But we can't allow ourselves to get all slack, sloppy and demoralized. This is no time to hunker in the bunker. We've got to throw our shoulders back, plaster a big, confident grin on our faces and regain the form that once made our metropolis the envy of . . . well, two or three area counties, anyway.
And what better way to do that than by extending a great big ol' South Texas welcome to our new friends from Hollywood?
Chances are you know that the Lexington Museum on the Bay, nee USS Lexington, a.k.a. The Blue Ghost, has been drafted into service as a set for "Pearl Harbor," a seriously big production by the redoubtable Jerry Bruckheimer, renowned for big, noisy movies with beautifully choreographed violence, mind-blowing stunts and cliff-hanging suspense.

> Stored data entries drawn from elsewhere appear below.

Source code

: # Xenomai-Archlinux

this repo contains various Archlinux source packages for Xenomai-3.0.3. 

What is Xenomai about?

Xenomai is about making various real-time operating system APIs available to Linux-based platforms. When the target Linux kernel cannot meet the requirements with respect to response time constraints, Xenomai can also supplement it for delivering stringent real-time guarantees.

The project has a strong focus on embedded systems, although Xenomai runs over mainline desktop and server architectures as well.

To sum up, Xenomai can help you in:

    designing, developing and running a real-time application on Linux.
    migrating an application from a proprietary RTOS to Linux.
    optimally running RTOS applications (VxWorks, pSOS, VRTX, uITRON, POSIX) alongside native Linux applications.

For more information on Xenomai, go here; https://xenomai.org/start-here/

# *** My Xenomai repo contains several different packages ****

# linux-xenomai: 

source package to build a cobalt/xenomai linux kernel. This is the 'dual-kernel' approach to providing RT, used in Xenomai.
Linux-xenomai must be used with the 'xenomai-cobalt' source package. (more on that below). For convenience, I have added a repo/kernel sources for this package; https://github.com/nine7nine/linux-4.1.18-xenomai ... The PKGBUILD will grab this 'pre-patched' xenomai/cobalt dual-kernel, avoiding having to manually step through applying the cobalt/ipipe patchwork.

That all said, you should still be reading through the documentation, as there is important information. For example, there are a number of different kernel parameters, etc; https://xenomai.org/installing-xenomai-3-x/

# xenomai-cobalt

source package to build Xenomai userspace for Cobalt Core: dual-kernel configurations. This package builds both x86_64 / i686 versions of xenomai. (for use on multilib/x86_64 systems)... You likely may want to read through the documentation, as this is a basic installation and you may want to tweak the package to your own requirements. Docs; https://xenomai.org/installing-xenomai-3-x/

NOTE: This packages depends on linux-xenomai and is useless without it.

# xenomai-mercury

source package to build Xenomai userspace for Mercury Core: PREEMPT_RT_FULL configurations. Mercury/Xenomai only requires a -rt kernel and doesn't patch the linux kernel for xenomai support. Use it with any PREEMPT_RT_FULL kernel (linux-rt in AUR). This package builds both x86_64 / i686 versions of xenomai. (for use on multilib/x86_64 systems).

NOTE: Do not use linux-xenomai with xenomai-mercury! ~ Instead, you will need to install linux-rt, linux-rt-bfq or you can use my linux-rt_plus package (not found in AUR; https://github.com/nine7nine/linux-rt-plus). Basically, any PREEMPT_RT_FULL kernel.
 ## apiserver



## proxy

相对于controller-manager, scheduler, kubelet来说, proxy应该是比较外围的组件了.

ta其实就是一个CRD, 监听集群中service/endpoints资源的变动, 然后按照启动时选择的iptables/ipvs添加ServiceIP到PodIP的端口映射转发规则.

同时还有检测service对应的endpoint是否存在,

Trouble is, though we know that such Hollywood A-list luminaries as actors Alec Baldwin and Ben Affleck are in our burg as I write (or are on their way here), this operation is shrouded in secrecy. It would make the guys who run Area 51 out in the New Mexico desert look like a bunch of pikers.
The message to locals hungering for a look at the principals is: Go away, boy. You bother us.

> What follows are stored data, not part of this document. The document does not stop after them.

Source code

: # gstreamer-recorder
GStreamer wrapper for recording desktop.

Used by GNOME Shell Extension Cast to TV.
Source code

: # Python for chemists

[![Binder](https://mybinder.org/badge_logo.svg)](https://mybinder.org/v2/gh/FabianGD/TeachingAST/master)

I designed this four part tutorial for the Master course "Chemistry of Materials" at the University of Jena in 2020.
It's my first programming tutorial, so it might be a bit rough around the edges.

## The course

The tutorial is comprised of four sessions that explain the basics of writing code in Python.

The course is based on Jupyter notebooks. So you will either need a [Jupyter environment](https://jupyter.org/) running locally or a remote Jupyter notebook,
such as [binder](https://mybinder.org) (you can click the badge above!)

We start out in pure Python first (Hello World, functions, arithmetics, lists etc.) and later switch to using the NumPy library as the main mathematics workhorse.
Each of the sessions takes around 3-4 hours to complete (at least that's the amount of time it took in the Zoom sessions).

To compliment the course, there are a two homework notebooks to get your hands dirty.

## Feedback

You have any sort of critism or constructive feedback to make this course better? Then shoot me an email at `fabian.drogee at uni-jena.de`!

But that's OK. They're paying the freight; they're entitled to their privacy.
It does occur to me, though, that if Messrs. Baldwin, Affleck and their colleagues on either side of the camera have some spare time, they might venture forth now and again.
Should that prove the case, there are a few things they need to know.
To begin with, they will have noticed it's just the least little bit sultry here this time of year. Light clothing is Recommended. And since our visitors are presumably well-heeled, they might want to lay on some native bearers to see to it that they're never far from a generous supply of mineral water, sport drinks and iced lattes.
Oh, and about that funny old building disintegrating in the shadow of the north-bound Harbor Bridge on-ramp: Don't give it a thought. It used to have something to do with county government, but ever since its occupants moved to that swank, gold-mirrored pleasure dome on the bluff, the old pile has been evolving very, very slowly into a ruin. There is talk of importing kudzu vines to speed the process of picturesque deterioration, but for now the old courthouse is just . . . well . . . there.
In one respect, though, our visitors are definitely in luck: There's some pretty respectable (read: loud) nightlife downtown, should they ever care to avail themselves of it.
That would not have been the case had they visited us just a while back. Downtown Corpus Christi, stricken by the defection of the stores - and the action - to the malls, lingered for years in a kind of half-life that one observer likened, credibly, to downtown Beirut.
A modest revival began when antique dealers started renting some of that empty retail space; and that in turn generated synergy (a nice way of saying that bar operators, seeing a few bodies stirring in the area, began snapping up properties, sending most of the antique operations scattering like dry leaves before a tropical blast).
These days, a tropical blast is just what you can find in downtown CC. Tame by Hollywood standards, but it suits us OK.
Oh, and when our visitors wheel their rented Mercedes-Benzes and Lexii out onto the streets, they should not be fooled. We're not in Southern California's league when it comes to congested freeways, but I'd stack our suicidal/homicidal red-light runners and cell-phone geeks up against anybody's.
Finally, one other motoring note: Administering the uplifted-digit salute to the driver of a monster truck with a rifle in the rear window rack is Not Recommended.
That's about it, stranger: Mi casa es su casa. Have yourselves a larrupin' good time.